Este filme faz parte da 41ª Mostra Internacional de Cinema de São Paulo. Para mais resenhas do festival, clique aqui.
Uma paisagem montanhosa, árida e uma pequena vila são os visuais que irão permear a vista do espectador durante quase todos os 79 minutos do filme. O longa de origem indiana Caminhando com o vento (Walking with the wind, 2017), do diretor Praveen Morchhale, mostra o jovem de 10 anos Tsering em suas diversas jornadas enfrentadas no dia a dia. O seu lar localiza-se em uma vila na região do Himalaia, cercado por montanhas e um visual deslumbrante. É lá que Tsering passa a maior parte de sua vida quando não está percorrendo longos caminhos.
A quebra acidental da cadeira de um colega da escola dá início ao enredo do filme.

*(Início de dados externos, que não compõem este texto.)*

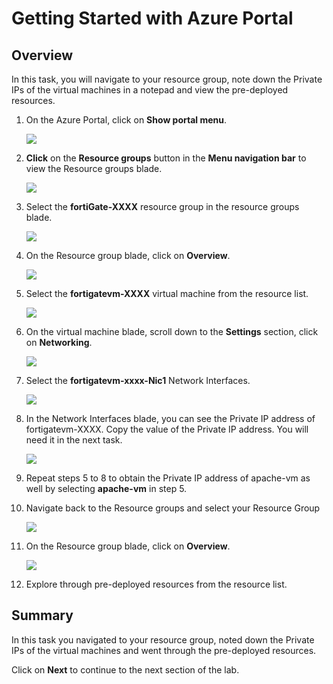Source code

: # Getting Started with Azure Portal

## Overview

In this task, you will navigate to your resource group, note down the Private IPs of the virtual machines in a notepad and view the pre-deployed resources. 

1. On the Azure Portal, click on **Show portal menu**.
 
    ![](../images/Picture01.png)
       
2. **Click** on the **Resource groups** button in the **Menu navigation bar** to view the Resource groups blade.

    ![](../images/Picture2.jpg)
    
3. Select the **fortiGate-XXXX** resource group in the resource groups blade.

    ![](../images/image_800.png)
    
4. On the Resource group blade, click on **Overview**.

    ![](../images/image_801.png)

5. Select the **fortigatevm-XXXX** virtual machine from the resource list.

    ![](../images/image_803.png)
    
6. On the virtual machine blade, scroll down to the **Settings** section, click on **Networking**.

    ![](../images/image_804.png)
    
7. Select the **fortigatevm-xxxx-Nic1** Network Interfaces.

    ![](../images/image_805.png)
    
8. In the Network Interfaces blade, you can see the Private IP address of fortigatevm-XXXX. Copy the value of the Private IP address. You will need it in the next task.

    ![](../images/image_806.png)
    
9. Repeat steps 5 to 8 to obtain the Private IP address of apache-vm as well by selecting **apache-vm** in step 5.

10. Navigate back to the Resource groups and select your Resource Group

    ![](../images/image_807.png)
    
11. On the Resource group blade, click on **Overview**.

    ![](../images/image_801.png)
    
12. Explore through pre-deployed resources from the resource list.

## Summary

In this task you navigated to your resource group, noted down the Private IPs of the virtual machines and went through the pre-deployed resources.

Click on **Next** to continue to the next section of the lab.
    
    

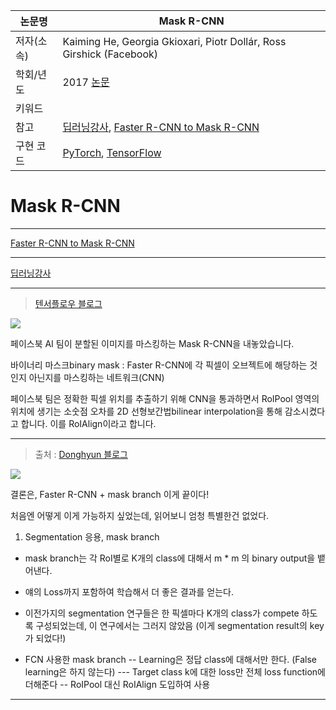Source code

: |논문명|Mask R-CNN|
|-|-|
|저자(소속)|Kaiming He, Georgia Gkioxari, Piotr Dollár, Ross Girshick (Facebook)|
|학회/년도|2017 [논문](https://arxiv.org/abs/1703.06870)|
|키워드| |
|참고| [딥러닝강사](http://blog.naver.com/sogangori/221012300995), [Faster R-CNN to Mask R-CNN](http://www.yuthon.com/2017/04/27/Notes-From-Faster-R-CNN-to-Mask-R-CNN/) |
|구현 코드|[PyTorch](https://github.com/felixgwu/mask_rcnn_pytorch), [TensorFlow](https://github.com/CharlesShang/FastMaskRCNN)|


# Mask R-CNN
---
[Faster R-CNN to Mask R-CNN](http://www.yuthon.com/2017/04/27/Notes-From-Faster-R-CNN-to-Mask-R-CNN/)


---
[딥러닝강사](http://blog.naver.com/sogangori/221012300995)


---
> [텐서플로우 블로그](https://tensorflow.blog/2017/06/05/from-r-cnn-to-mask-r-cnn/)

![](http://i.imgur.com/OBXTpkJ.png)

페이스북 AI 팀이 분할된 이미지를 마스킹하는 Mask R-CNN을 내놓았습니다. 

바이너리 마스크binary mask : Faster R-CNN에 각 픽셀이 오브젝트에 해당하는 것인지 아닌지를 마스킹하는 네트워크(CNN)

페이스북 팀은 정확한 픽셀 위치를 추출하기 위해 CNN을 통과하면서 RoIPool 영역의 위치에 생기는 소숫점 오차를 2D 선형보간법bilinear interpolation을 통해 감소시켰다고 합니다. 이를 RoIAlign이라고 합니다. 



---
> 출처 : [Donghyun 블로그](http://blog.naver.com/kangdonghyun/221006015797)

![](http://i.imgur.com/Lec4AlE.png)

결론은, Faster R-CNN + mask branch 이게 끝이다!

처음엔 어떻게 이게 가능하지 싶었는데, 읽어보니 엄청 특별한건 없었다.

1. Segmentation 응용, mask branch

- mask branch는 각 RoI별로 K개의 class에 대해서 m * m 의 binary output을 뱉어낸다.
- 얘의 Loss까지 포함하여 학습해서 더 좋은 결과를 얻는다.
- 이전가지의 segmentation 연구들은 한 픽셀마다 K개의 class가 compete 하도록 구성되었는데, 이 연구에서는 그러지 않았음 (이게 segmentation result의 key가 되었다!)

- FCN 사용한 mask branch
-- Learning은 정답 class에 대해서만 한다. (False learning은 하지 않는다)
--- Target class k에 대한 loss만 전체 loss function에 더해준다
-- RoIPool 대신 RoIAlign 도입하여 사용
---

Tsering percorre os 7 km que separam o colégio de sua vila levando a cadeira nas costas de seu burrinho para consertá-la. O menino passa por paisagens belíssimas ao mesmo tempo que enfrenta um caminho árduo e cansativo, mostrando uma grande discrepância na realidade vivida por ele.
Outro exemplo muito marcante de discrepância está nas imagens da família do garoto e moradores do local em contraste com os turistas. Por se tratar de uma região interessante para caminhadas e escaladas, turistas do mundo todo visitam o local. Mesmo com o atrativo, a vila é muito pobre e longe de qualquer cidade mais desenvolvida, fazendo com que as condições de vida sejam muito difíceis e diferentes do que estamos acostumados. O encontro de turistas com a população nativa na vila representa um choque cultural e visual gigantesco.
Um aspecto muito interessante do filme é o grande uso de planos gerais favorecendo a paisagem. A escolha pelos ângulos de filmagem é inteligente e muito bem feita. Tudo contribui para que o espectador se sinta dentro do lugar, participando das trajetórias e fazendo parte da realidade de Tsering. Para quem está acostumado com os closes de Hollywood, o filme traz uma leveza e conforto, como se tivéssemos espaço para explorar e descobrir o local.
A trilha sonora composta por sons ambientes e melodias de flauta contribuem para o efeito de imersão. O farfalhar de folhas e pisadas na areia transmitem o clima árido do local, enquanto o som de flauta se torna um símbolo das interações sociais entre os membros da vila.
Outro ponto interessante é a presença de cenas bem completas. As cenas não apresentam apenas a ação mais importante daquele segmento, mas também o processo real, incluindo os momentos considerados “insignificantes” para o cinema, mas que são o que acontecem na realidade. Um momento de espera do personagem pode se mostrar tão interessante quanto uma fala ou ação.
Assim como as longas e árduas caminhadas enfrentadas pelo personagem, o filme transmite a mesma sensação. Ele pode parecer cansativo, lento, monótono e sem ação, mas de alguma forma cumpre o papel de colocar o público no mesmo lugar de Tsering, tornando a obra ainda mais realista.